[Information shown]
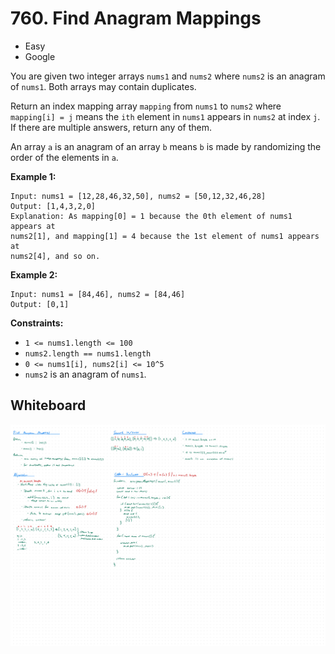 # 760. Find Anagram Mappings
- Easy
- Google

You are given two integer arrays `nums1` and `nums2` where `nums2` is an anagram
of `nums1`. Both arrays may contain duplicates.

Return an index mapping array `mapping` from `nums1` to `nums2` where
`mapping[i] = j` means the `ith` element in `nums1` appears in `nums2` at index
`j`. If there are multiple answers, return any of them.

An array `a` is an anagram of an array `b` means `b` is made by randomizing the
order of the elements in `a`.

**Example 1:**
```
Input: nums1 = [12,28,46,32,50], nums2 = [50,12,32,46,28]
Output: [1,4,3,2,0]
Explanation: As mapping[0] = 1 because the 0th element of nums1 appears at
nums2[1], and mapping[1] = 4 because the 1st element of nums1 appears at
nums2[4], and so on.
```

**Example 2:**
```
Input: nums1 = [84,46], nums2 = [84,46]
Output: [0,1]
```

**Constraints:**
- `1 <= nums1.length <= 100`
- `nums2.length == nums1.length`
- `0 <= nums1[i], nums2[i] <= 10^5`
- `nums2` is an anagram of `nums1`.

## Whiteboard
![Whiteboard Image][whiteboard-image]

<!-- Refs -->
[whiteboard-image]: whiteboard.jpg
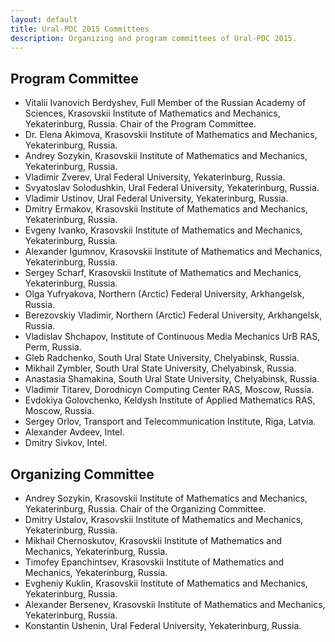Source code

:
 ```yaml
---
layout: default
title: Ural-PDC 2015 Committees
description: Organizing and program committees of Ural-PDC 2015.
---
```


## Program Committee

* Vitalii Ivanovich Berdyshev, Full Member of the Russian Academy of Sciences, Krasovskii Institute of Mathematics and Mechanics, Yekaterinburg, Russia. Chair of the Program Committee.
* Dr. Elena Akimova, Krasovskii Institute of Mathematics and Mechanics, Yekaterinburg, Russia.
* Andrey Sozykin, Krasovskii Institute of Mathematics and Mechanics, Yekaterinburg, Russia.
* Vladimir Zverev, Ural Federal University, Yekaterinburg, Russia.
* Svyatoslav Solodushkin, Ural Federal University, Yekaterinburg, Russia.
* Vladimir Ustinov, Ural Federal University, Yekaterinburg, Russia.
* Dmitry Ermakov, Krasovskii Institute of Mathematics and Mechanics, Yekaterinburg, Russia.
* Evgeny Ivanko, Krasovskii Institute of Mathematics and Mechanics, Yekaterinburg, Russia.
* Alexander Igumnov, Krasovskii Institute of Mathematics and Mechanics, Yekaterinburg, Russia.
* Sergey Scharf, Krasovskii Institute of Mathematics and Mechanics, Yekaterinburg, Russia.
* Olga Yufryakova, Northern (Arctic) Federal University, Arkhangelsk, Russia.
* Berezovskiy Vladimir, Northern (Arctic) Federal University, Arkhangelsk, Russia.
* Vladislav Shchapov, Institute of Continuous Media Mechanics UrB RAS, Perm, Russia.
* Gleb Radchenko, South Ural State University, Chelyabinsk, Russia.
* Mikhail Zymbler, South Ural State University, Chelyabinsk, Russia.
* Anastasia Shamakina, South Ural State University, Chelyabinsk, Russia.
* Vladimir Titarev, Dorodnicyn Computing Center RAS, Moscow, Russia.
* Evdokiya Golovchenko, Keldysh Institute of Applied Mathematics RAS, Moscow, Russia.
* Sergey Orlov, Transport and Telecommunication Institute, Riga, Latvia.
* Alexander Avdeev, Intel.
* Dmitry Sivkov, Intel.

## Organizing Committee

* Andrey Sozykin, Krasovskii Institute of Mathematics and Mechanics, Yekaterinburg, Russia. Chair of the Organizing Committee.
* Dmitry Ustalov, Krasovskii Institute of Mathematics and Mechanics, Yekaterinburg, Russia.
* Mikhail Chernoskutov, Krasovskii Institute of Mathematics and Mechanics, Yekaterinburg, Russia.
* Timofey Epanchintsev, Krasovskii Institute of Mathematics and Mechanics, Yekaterinburg, Russia.
* Evgheniy Kuklin, Krasovskii Institute of Mathematics and Mechanics, Yekaterinburg, Russia.
* Alexander Bersenev, Krasovskii Institute of Mathematics and Mechanics, Yekaterinburg, Russia.
* Konstantin Ushenin, Ural Federal University, Yekaterinburg, Russia.
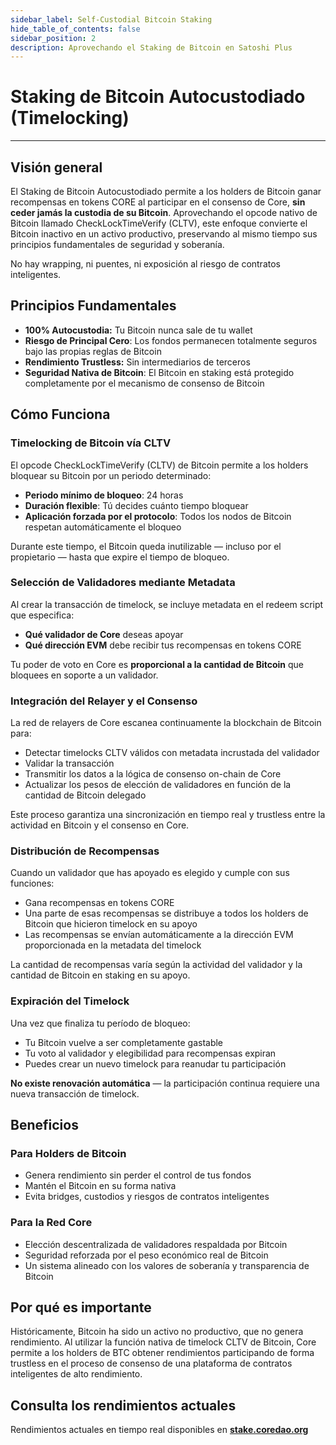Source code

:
 ```yaml
---
sidebar_label: Self-Custodial Bitcoin Staking
hide_table_of_contents: false
sidebar_position: 2
description: Aprovechando el Staking de Bitcoin en Satoshi Plus
---
```


# Staking de Bitcoin Autocustodiado (Timelocking)

---

## Visión general

El Staking de Bitcoin Autocustodiado permite a los holders de Bitcoin ganar recompensas en tokens CORE al participar en el consenso de Core, **sin ceder jamás la custodia de su Bitcoin**. Aprovechando el opcode nativo de Bitcoin llamado CheckLockTimeVerify (CLTV), este enfoque convierte el Bitcoin inactivo en un activo productivo, preservando al mismo tiempo sus principios fundamentales de seguridad y soberanía.

No hay wrapping, ni puentes, ni exposición al riesgo de contratos inteligentes.

## Principios Fundamentales

- **100% Autocustodia:** Tu Bitcoin nunca sale de tu wallet
- **Riesgo de Principal Cero**: Los fondos permanecen totalmente seguros bajo las propias reglas de Bitcoin
- **Rendimiento Trustless:** Sin intermediarios de terceros
- **Seguridad Nativa de Bitcoin**: El Bitcoin en staking está protegido completamente por el mecanismo de consenso de Bitcoin

## Cómo Funciona

### Timelocking de Bitcoin vía CLTV

El opcode CheckLockTimeVerify (CLTV) de Bitcoin permite a los holders bloquear su Bitcoin por un periodo determinado:

- **Periodo mínimo de bloqueo**: 24 horas
- **Duración flexible**: Tú decides cuánto tiempo bloquear
- **Aplicación forzada por el protocolo**: Todos los nodos de Bitcoin respetan automáticamente el bloqueo

Durante este tiempo, el Bitcoin queda inutilizable — incluso por el propietario — hasta que expire el tiempo de bloqueo.

### Selección de Validadores mediante Metadata

Al crear la transacción de timelock, se incluye metadata en el redeem script que especifica:

- **Qué validador de Core** deseas apoyar
- **Qué dirección EVM** debe recibir tus recompensas en tokens CORE

Tu poder de voto en Core es **proporcional a la cantidad de Bitcoin** que bloquees en soporte a un validador.

### Integración del Relayer y el Consenso

La red de relayers de Core escanea continuamente la blockchain de Bitcoin para:

- Detectar timelocks CLTV válidos con metadata incrustada del validador
- Validar la transacción
- Transmitir los datos a la lógica de consenso on-chain de Core
- Actualizar los pesos de elección de validadores en función de la cantidad de Bitcoin delegado

Este proceso garantiza una sincronización en tiempo real y trustless entre la actividad en Bitcoin y el consenso en Core.

### Distribución de Recompensas

Cuando un validador que has apoyado es elegido y cumple con sus funciones:

- Gana recompensas en tokens CORE
- Una parte de esas recompensas se distribuye a todos los holders de Bitcoin que hicieron timelock en su apoyo
- Las recompensas se envían automáticamente a la dirección EVM proporcionada en la metadata del timelock

La cantidad de recompensas varía según la actividad del validador y la cantidad de Bitcoin en staking en su apoyo.

### Expiración del Timelock

Una vez que finaliza tu período de bloqueo:

- Tu Bitcoin vuelve a ser completamente gastable
- Tu voto al validador y elegibilidad para recompensas expiran
- Puedes crear un nuevo timelock para reanudar tu participación

**No existe renovación automática** — la participación continua requiere una nueva transacción de timelock.

## Beneficios

### Para Holders de Bitcoin

- Genera rendimiento sin perder el control de tus fondos
- Mantén el Bitcoin en su forma nativa
- Evita bridges, custodios y riesgos de contratos inteligentes

### Para la Red Core

- Elección descentralizada de validadores respaldada por Bitcoin
- Seguridad reforzada por el peso económico real de Bitcoin
- Un sistema alineado con los valores de soberanía y transparencia de Bitcoin

## Por qué es importante

Históricamente, Bitcoin ha sido un activo no productivo, que no genera rendimiento. Al utilizar la función nativa de timelock CLTV de Bitcoin, Core permite a los holders de BTC obtener rendimientos participando de forma trustless en el proceso de consenso de una plataforma de contratos inteligentes de alto rendimiento.

## Consulta los rendimientos actuales

Rendimientos actuales en tiempo real disponibles en **[stake.coredao.org](https://stake.coredao.org)**

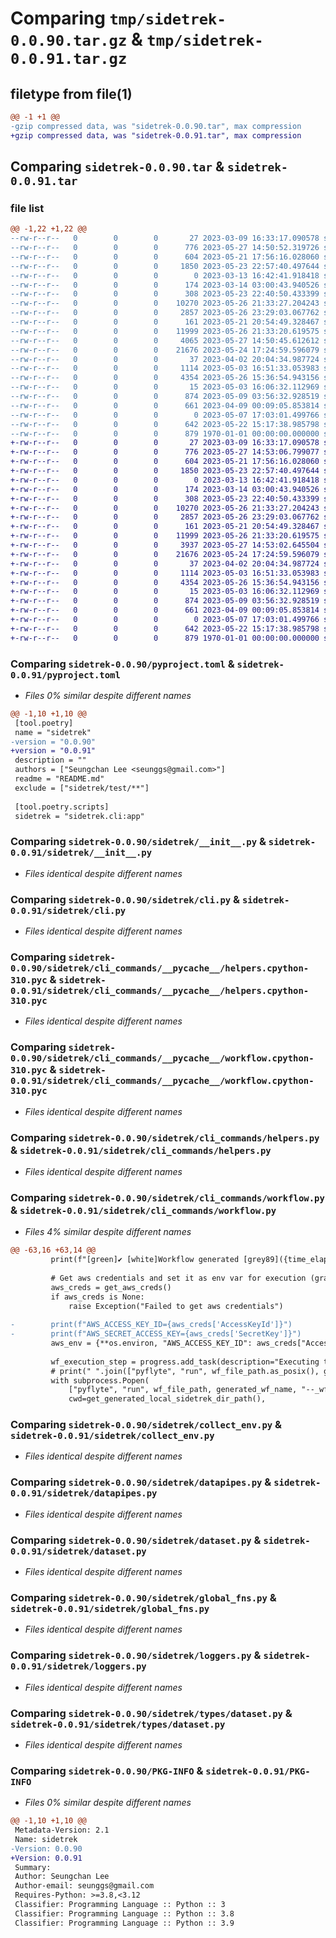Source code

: # Comparing `tmp/sidetrek-0.0.90.tar.gz` & `tmp/sidetrek-0.0.91.tar.gz`

## filetype from file(1)

```diff
@@ -1 +1 @@
-gzip compressed data, was "sidetrek-0.0.90.tar", max compression
+gzip compressed data, was "sidetrek-0.0.91.tar", max compression
```

## Comparing `sidetrek-0.0.90.tar` & `sidetrek-0.0.91.tar`

### file list

```diff
@@ -1,22 +1,22 @@
--rw-r--r--   0        0        0       27 2023-03-09 16:33:17.090578 sidetrek-0.0.90/README.md
--rw-r--r--   0        0        0      776 2023-05-27 14:50:52.319726 sidetrek-0.0.90/pyproject.toml
--rw-r--r--   0        0        0      604 2023-05-21 17:56:16.028060 sidetrek-0.0.90/sidetrek/__init__.py
--rw-r--r--   0        0        0     1850 2023-05-23 22:57:40.497644 sidetrek-0.0.90/sidetrek/cli.py
--rw-r--r--   0        0        0        0 2023-03-13 16:42:41.918418 sidetrek-0.0.90/sidetrek/cli_commands/__init__.py
--rw-r--r--   0        0        0      174 2023-03-14 03:00:43.940526 sidetrek-0.0.90/sidetrek/cli_commands/__pycache__/__init__.cpython-310.pyc
--rw-r--r--   0        0        0      308 2023-05-23 22:40:50.433399 sidetrek-0.0.90/sidetrek/cli_commands/__pycache__/constants.cpython-310.pyc
--rw-r--r--   0        0        0    10270 2023-05-26 21:33:27.204243 sidetrek-0.0.90/sidetrek/cli_commands/__pycache__/helpers.cpython-310.pyc
--rw-r--r--   0        0        0     2857 2023-05-26 23:29:03.067762 sidetrek-0.0.90/sidetrek/cli_commands/__pycache__/workflow.cpython-310.pyc
--rw-r--r--   0        0        0      161 2023-05-21 20:54:49.328467 sidetrek-0.0.90/sidetrek/cli_commands/constants.py
--rw-r--r--   0        0        0    11999 2023-05-26 21:33:20.619575 sidetrek-0.0.90/sidetrek/cli_commands/helpers.py
--rw-r--r--   0        0        0     4065 2023-05-27 14:50:45.612612 sidetrek-0.0.90/sidetrek/cli_commands/workflow.py
--rw-r--r--   0        0        0    21676 2023-05-24 17:24:59.596079 sidetrek-0.0.90/sidetrek/collect_env.py
--rw-r--r--   0        0        0       37 2023-04-02 20:04:34.987724 sidetrek-0.0.90/sidetrek/constants.py
--rw-r--r--   0        0        0     1114 2023-05-03 16:51:33.053983 sidetrek-0.0.90/sidetrek/datapipes.py
--rw-r--r--   0        0        0     4354 2023-05-26 15:36:54.943156 sidetrek-0.0.90/sidetrek/dataset.py
--rw-r--r--   0        0        0       15 2023-05-03 16:06:32.112969 sidetrek-0.0.90/sidetrek/flyte/__init__.py
--rw-r--r--   0        0        0      874 2023-05-09 03:56:32.928519 sidetrek-0.0.90/sidetrek/global_fns.py
--rw-r--r--   0        0        0      661 2023-04-09 00:09:05.853814 sidetrek-0.0.90/sidetrek/loggers.py
--rw-r--r--   0        0        0        0 2023-05-07 17:03:01.499766 sidetrek-0.0.90/sidetrek/types/__init__.py
--rw-r--r--   0        0        0      642 2023-05-22 15:17:38.985798 sidetrek-0.0.90/sidetrek/types/dataset.py
--rw-r--r--   0        0        0      879 1970-01-01 00:00:00.000000 sidetrek-0.0.90/PKG-INFO
+-rw-r--r--   0        0        0       27 2023-03-09 16:33:17.090578 sidetrek-0.0.91/README.md
+-rw-r--r--   0        0        0      776 2023-05-27 14:53:06.799077 sidetrek-0.0.91/pyproject.toml
+-rw-r--r--   0        0        0      604 2023-05-21 17:56:16.028060 sidetrek-0.0.91/sidetrek/__init__.py
+-rw-r--r--   0        0        0     1850 2023-05-23 22:57:40.497644 sidetrek-0.0.91/sidetrek/cli.py
+-rw-r--r--   0        0        0        0 2023-03-13 16:42:41.918418 sidetrek-0.0.91/sidetrek/cli_commands/__init__.py
+-rw-r--r--   0        0        0      174 2023-03-14 03:00:43.940526 sidetrek-0.0.91/sidetrek/cli_commands/__pycache__/__init__.cpython-310.pyc
+-rw-r--r--   0        0        0      308 2023-05-23 22:40:50.433399 sidetrek-0.0.91/sidetrek/cli_commands/__pycache__/constants.cpython-310.pyc
+-rw-r--r--   0        0        0    10270 2023-05-26 21:33:27.204243 sidetrek-0.0.91/sidetrek/cli_commands/__pycache__/helpers.cpython-310.pyc
+-rw-r--r--   0        0        0     2857 2023-05-26 23:29:03.067762 sidetrek-0.0.91/sidetrek/cli_commands/__pycache__/workflow.cpython-310.pyc
+-rw-r--r--   0        0        0      161 2023-05-21 20:54:49.328467 sidetrek-0.0.91/sidetrek/cli_commands/constants.py
+-rw-r--r--   0        0        0    11999 2023-05-26 21:33:20.619575 sidetrek-0.0.91/sidetrek/cli_commands/helpers.py
+-rw-r--r--   0        0        0     3937 2023-05-27 14:53:02.645504 sidetrek-0.0.91/sidetrek/cli_commands/workflow.py
+-rw-r--r--   0        0        0    21676 2023-05-24 17:24:59.596079 sidetrek-0.0.91/sidetrek/collect_env.py
+-rw-r--r--   0        0        0       37 2023-04-02 20:04:34.987724 sidetrek-0.0.91/sidetrek/constants.py
+-rw-r--r--   0        0        0     1114 2023-05-03 16:51:33.053983 sidetrek-0.0.91/sidetrek/datapipes.py
+-rw-r--r--   0        0        0     4354 2023-05-26 15:36:54.943156 sidetrek-0.0.91/sidetrek/dataset.py
+-rw-r--r--   0        0        0       15 2023-05-03 16:06:32.112969 sidetrek-0.0.91/sidetrek/flyte/__init__.py
+-rw-r--r--   0        0        0      874 2023-05-09 03:56:32.928519 sidetrek-0.0.91/sidetrek/global_fns.py
+-rw-r--r--   0        0        0      661 2023-04-09 00:09:05.853814 sidetrek-0.0.91/sidetrek/loggers.py
+-rw-r--r--   0        0        0        0 2023-05-07 17:03:01.499766 sidetrek-0.0.91/sidetrek/types/__init__.py
+-rw-r--r--   0        0        0      642 2023-05-22 15:17:38.985798 sidetrek-0.0.91/sidetrek/types/dataset.py
+-rw-r--r--   0        0        0      879 1970-01-01 00:00:00.000000 sidetrek-0.0.91/PKG-INFO
```

### Comparing `sidetrek-0.0.90/pyproject.toml` & `sidetrek-0.0.91/pyproject.toml`

 * *Files 0% similar despite different names*

```diff
@@ -1,10 +1,10 @@
 [tool.poetry]
 name = "sidetrek"
-version = "0.0.90"
+version = "0.0.91"
 description = ""
 authors = ["Seungchan Lee <seunggs@gmail.com>"]
 readme = "README.md"
 exclude = ["sidetrek/test/**"]
 
 [tool.poetry.scripts]
 sidetrek = "sidetrek.cli:app"
```

### Comparing `sidetrek-0.0.90/sidetrek/__init__.py` & `sidetrek-0.0.91/sidetrek/__init__.py`

 * *Files identical despite different names*

### Comparing `sidetrek-0.0.90/sidetrek/cli.py` & `sidetrek-0.0.91/sidetrek/cli.py`

 * *Files identical despite different names*

### Comparing `sidetrek-0.0.90/sidetrek/cli_commands/__pycache__/helpers.cpython-310.pyc` & `sidetrek-0.0.91/sidetrek/cli_commands/__pycache__/helpers.cpython-310.pyc`

 * *Files identical despite different names*

### Comparing `sidetrek-0.0.90/sidetrek/cli_commands/__pycache__/workflow.cpython-310.pyc` & `sidetrek-0.0.91/sidetrek/cli_commands/__pycache__/workflow.cpython-310.pyc`

 * *Files identical despite different names*

### Comparing `sidetrek-0.0.90/sidetrek/cli_commands/helpers.py` & `sidetrek-0.0.91/sidetrek/cli_commands/helpers.py`

 * *Files identical despite different names*

### Comparing `sidetrek-0.0.90/sidetrek/cli_commands/workflow.py` & `sidetrek-0.0.91/sidetrek/cli_commands/workflow.py`

 * *Files 4% similar despite different names*

```diff
@@ -63,16 +63,14 @@
         print(f"[green]✔️ [white]Workflow generated [grey89]({time_elapsed}s) - {wf_file_path.as_posix()}")
 
         # Get aws credentials and set it as env var for execution (grants temporary local s3 access)
         aws_creds = get_aws_creds()
         if aws_creds is None:
             raise Exception("Failed to get aws credentials")
 
-        print(f"AWS_ACCESS_KEY_ID={aws_creds['AccessKeyId']}")
-        print(f"AWS_SECRET_ACCESS_KEY={aws_creds['SecretKey']}")
         aws_env = {**os.environ, "AWS_ACCESS_KEY_ID": aws_creds["AccessKeyId"], "AWS_SECRET_ACCESS_KEY": aws_creds["SecretKey"], "AWS_SESSION_TOKEN": aws_creds["SessionToken"]}
 
         wf_execution_step = progress.add_task(description="Executing the workflow...", total=None)
         # print(" ".join(["pyflyte", "run", wf_file_path.as_posix(), generated_wf_name, "--_wf_args", workflow_args]))
         with subprocess.Popen(
             ["pyflyte", "run", wf_file_path, generated_wf_name, "--_wf_args", workflow_args],
             cwd=get_generated_local_sidetrek_dir_path(),
```

### Comparing `sidetrek-0.0.90/sidetrek/collect_env.py` & `sidetrek-0.0.91/sidetrek/collect_env.py`

 * *Files identical despite different names*

### Comparing `sidetrek-0.0.90/sidetrek/datapipes.py` & `sidetrek-0.0.91/sidetrek/datapipes.py`

 * *Files identical despite different names*

### Comparing `sidetrek-0.0.90/sidetrek/dataset.py` & `sidetrek-0.0.91/sidetrek/dataset.py`

 * *Files identical despite different names*

### Comparing `sidetrek-0.0.90/sidetrek/global_fns.py` & `sidetrek-0.0.91/sidetrek/global_fns.py`

 * *Files identical despite different names*

### Comparing `sidetrek-0.0.90/sidetrek/loggers.py` & `sidetrek-0.0.91/sidetrek/loggers.py`

 * *Files identical despite different names*

### Comparing `sidetrek-0.0.90/sidetrek/types/dataset.py` & `sidetrek-0.0.91/sidetrek/types/dataset.py`

 * *Files identical despite different names*

### Comparing `sidetrek-0.0.90/PKG-INFO` & `sidetrek-0.0.91/PKG-INFO`

 * *Files 0% similar despite different names*

```diff
@@ -1,10 +1,10 @@
 Metadata-Version: 2.1
 Name: sidetrek
-Version: 0.0.90
+Version: 0.0.91
 Summary: 
 Author: Seungchan Lee
 Author-email: seunggs@gmail.com
 Requires-Python: >=3.8,<3.12
 Classifier: Programming Language :: Python :: 3
 Classifier: Programming Language :: Python :: 3.8
 Classifier: Programming Language :: Python :: 3.9
```

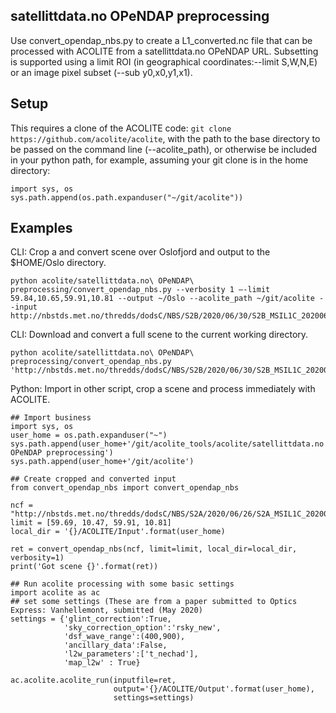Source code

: ## satellittdata.no OPeNDAP preprocessing
Use convert_opendap_nbs.py to create a L1_converted.nc file that can be processed with ACOLITE from a satellittdata.no OPeNDAP URL. Subsetting is supported using a limit ROI (in geographical coordinates:--limit S,W,N,E) or an image pixel subset (--sub y0,x0,y1,x1).

## Setup
This requires a clone of the ACOLITE code: `git clone https://github.com/acolite/acolite`, with the path to the base directory to be passed on the command line (--acolite_path), or otherwise be included in your python path, for example, assuming your git clone is in the home directory:
```
import sys, os
sys.path.append(os.path.expanduser("~/git/acolite"))
```

## Examples
CLI: Crop a and convert scene over Oslofjord and output to the $HOME/Oslo directory.
```
python acolite/satellittdata.no\ OPeNDAP\ preprocessing/convert_opendap_nbs.py --verbosity 1 —-limit 59.84,10.65,59.91,10.81 --output ~/Oslo --acolite_path ~/git/acolite --input http://nbstds.met.no/thredds/dodsC/NBS/S2B/2020/06/30/S2B_MSIL1C_20200630T124709_N0209_R138_T31XFH_20200630T132039.nc
```

CLI: Download and convert a full scene to the current working directory.
```
python acolite/satellittdata.no\ OPeNDAP\ preprocessing/convert_opendap_nbs.py  'http://nbstds.met.no/thredds/dodsC/NBS/S2B/2020/06/30/S2B_MSIL1C_20200630T124709_N0209_R138_T31XFH_20200630T132039.nc'
```

Python: Import in other script, crop a scene and process immediately with ACOLITE.
```
## Import business
import sys, os
user_home = os.path.expanduser("~")
sys.path.append(user_home+'/git/acolite_tools/acolite/satellittdata.no OPeNDAP preprocessing')
sys.path.append(user_home+'/git/acolite')

## Create cropped and converted input
from convert_opendap_nbs import convert_opendap_nbs

ncf = "http://nbstds.met.no/thredds/dodsC/NBS/S2A/2020/06/26/S2A_MSIL1C_20200626T104031_N0209_R008_T32VNM_20200626T125124.nc"
limit = [59.69, 10.47, 59.91, 10.81]
local_dir = '{}/ACOLITE/Input'.format(user_home)

ret = convert_opendap_nbs(ncf, limit=limit, local_dir=local_dir, verbosity=1)
print('Got scene {}'.format(ret))

## Run acolite processing with some basic settings
import acolite as ac
## set some settings (These are from a paper submitted to Optics Express: Vanhellemont, submitted (May 2020)
settings = {'glint_correction':True,
            'sky_correction_option':'rsky_new',
            'dsf_wave_range':(400,900),
            'ancillary_data':False,
            'l2w_parameters':['t_nechad'],
            'map_l2w' : True}

ac.acolite.acolite_run(inputfile=ret,
                       output='{}/ACOLITE/Output'.format(user_home),
                       settings=settings)
```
[/Information shown]
Exercise details: After reading the entries above, state the number of lines that contain the word "thredds", adding nothing else.

Output of the task: 3